Anti-HCV-positive individuals

No immigrant had a positive rapid anti-HCV test, so this group was not further analysed. Twenty-five prisoners and 163 PWUD tested positive in the rapid anti-HCV test. One PWUD had a recent anti-HCV⁺ test and was determined to be anti-HCV⁺ without requiring a rapid anti-HCV test, totalling 164 anti-HCV⁺ PWUD. All positive rapid anti-HCV tests were confirmed by serology (100% concordance). Thus, the anti-HCV prevalence was 40% (n = 25) among prisoners and 61% (n = 164) among PWUD (Figures 1 and 2). Of the HCV-positive patients, 76% (n = 19) of the prisoners and 69% (n = 113) of the PWUD had a previously confirmed anti-HCV test. Of those 34 who reported previous HCV treatment were 12 (35%) viraemic, indicating either re-infection or treatment failure. All previous treatment with available documentation at our hospital was interferon based.

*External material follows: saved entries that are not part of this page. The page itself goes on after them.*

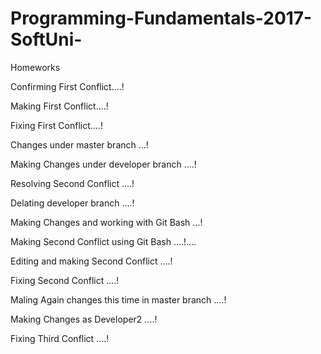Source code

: # Programming-Fundamentals-2017-SoftUni-
Homeworks


Confirming First Conflict....!

Making First Conflict....!

Fixing First Conflict....!



Changes under master branch ...!

Making Changes under developer branch ....!

Resolving Second Conflict ....!

Delating developer branch ....!

Making Changes and working with Git Bash ...!


Making Second Conflict using Git Bash ....!....

Editing and making Second Conflict ....!

Fixing Second Conflict ....!


Maling Again changes this time in master branch ....!

Making Changes as Developer2 ....!

Fixing Third Conflict ....!
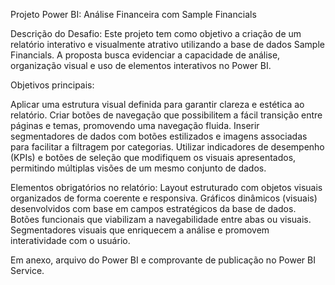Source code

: Projeto Power BI: Análise Financeira com Sample Financials

Descrição do Desafio:
Este projeto tem como objetivo a criação de um relatório interativo e visualmente atrativo utilizando a base de dados Sample Financials. 
A proposta busca evidenciar a capacidade de análise, organização visual e uso de elementos interativos no Power BI.

Objetivos principais:

Aplicar uma estrutura visual definida para garantir clareza e estética ao relatório.
Criar botões de navegação que possibilitem a fácil transição entre páginas e temas, promovendo uma navegação fluida.
Inserir segmentadores de dados com botões estilizados e imagens associadas para facilitar a filtragem por categorias.
Utilizar indicadores de desempenho (KPIs) e botões de seleção que modifiquem os visuais apresentados, permitindo múltiplas visões de um mesmo conjunto de dados.

Elementos obrigatórios no relatório:
Layout estruturado com objetos visuais organizados de forma coerente e responsiva.
Gráficos dinâmicos (visuais) desenvolvidos com base em campos estratégicos da base de dados.
Botões funcionais que viabilizam a navegabilidade entre abas ou visuais.
Segmentadores visuais que enriquecem a análise e promovem interatividade com o usuário.

Em anexo, arquivo do Power BI e comprovante de publicação no Power BI Service.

Figure 1. — Study design: (a) study procedure and (b) flow chart for the study. Grey boxes are the analysed cohort.

ALT, alanine aminotransferase; HBV, hepatitis B virus; HCV, hepatitis C virus; PWUD, people who use drugs.

Figure 2. — HCV prevalence anti-HCV and HCV RNA prevalence in immigrants, prisoners, and PWUD. Solid line prevalence per analysis and dashed line prevalence in previous analysis. Grey bars are analysed cohorts. Black bar indicates ab-HCV⁺ individuals with failed HCV RNA-test.

HCV, hepatitis C virus.

HCV viraemic patients – analysed cohorts

Owing to sampling difficulties and noncompliance, 11 PWUD could not be analysed for HCV RNA, leaving 153 PWUD to be analysed for HCV RNA. Of the tested anti-HCV⁺ individuals, 15 (60%) prisoners, and 108 (71%) PWUD were HCV RNA⁺, resulting in HCV viraemic prevalence of 24% in prisoners and 42% in PWUD (Figure 2). Most HCV RNA⁺ patients were males (prisoners, 80%; PWUD, 72%) aged around 40 years (prisoners, 38 years (range, 21−57)); PWUD, 44 years (range, 19−72)). All patients with HCV, except two prisoners and six PWUD, were born in Norway. The median body mass index (BMI) was 27.4 kg/m² (range, 22.1−34.0) for prisoners and 25.0 kg/m² (range, 17.6−48.6) for PWUD. The most common genotype was 3a in both prisoners (73%) and PWUD (52%), with genotype 1a being the second most common in both cohorts (Figure 3). All but one of the patients who were eligible for treatment wanted a referral for further evaluation.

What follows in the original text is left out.